The random variable \(Y = \max \left\{ X _ { 1 } , X _ { 2 } , \ldots , X _ { n } \right\}\).
The probability density function of \(Y\) is given by
$$f ( y ) = \left\{ \begin{array} { c c }
\frac { n } { \beta ^ { n } } y ^ { n - 1 } & 0 \leqslant y \leqslant \beta
0 & \text { otherwise }
\end{array} \right.$$
- Show that \(\mathrm { E } \left( Y ^ { m } \right) = \frac { n } { n + m } \beta ^ { m }\).
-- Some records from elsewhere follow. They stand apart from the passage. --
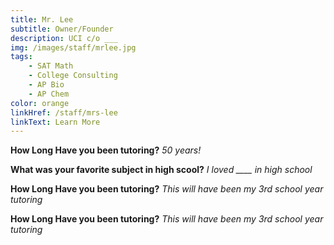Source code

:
 ```yaml
---
title: Mr. Lee
subtitle: Owner/Founder
description: UCI c/o ___
img: /images/staff/mrlee.jpg
tags:
    - SAT Math
    - College Consulting
    - AP Bio
    - AP Chem
color: orange
linkHref: /staff/mrs-lee
linkText: Learn More
---
```


**How Long Have you been tutoring?**
_50 years!_

**What was your favorite subject in high scool?**
_I loved \_\_\_\_ in high school_

**How Long Have you been tutoring?**
_This will have been my 3rd school year tutoring_

**How Long Have you been tutoring?**
_This will have been my 3rd school year tutoring_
- Write down \(\mathrm { E } ( Y )\).
- Using your answers to parts (a) and (b), or otherwise, show that
$$\operatorname { Var } ( Y ) = \frac { n } { ( n + 1 ) ^ { 2 } ( n + 2 ) } \beta ^ { 2 }$$
- State, giving your reasons, whether or not \(Y\) is a consistent estimator of \(\beta\).
The random variables \(M = 2 \bar { X }\), where \(\bar { X } = \frac { 1 } { n } \left( X _ { 1 } + X _ { 2 } + \ldots + X _ { n } \right)\), and \(S = k Y\), where \(k\) is a constant, are both unbiased estimators of \(\beta\).
- Find the value of \(k\) in terms of \(n\).
- State, giving your reasons, which of \(M\) and \(S\) is the better estimator of \(\beta\) in this case.
Five observations of \(X\) are: \(\quad \begin{array} { l l l l l } 8.5 & 6.3 & 5.4 & 9.1 & 7.6 \end{array}\)
- Calculate the better estimate of \(\beta\).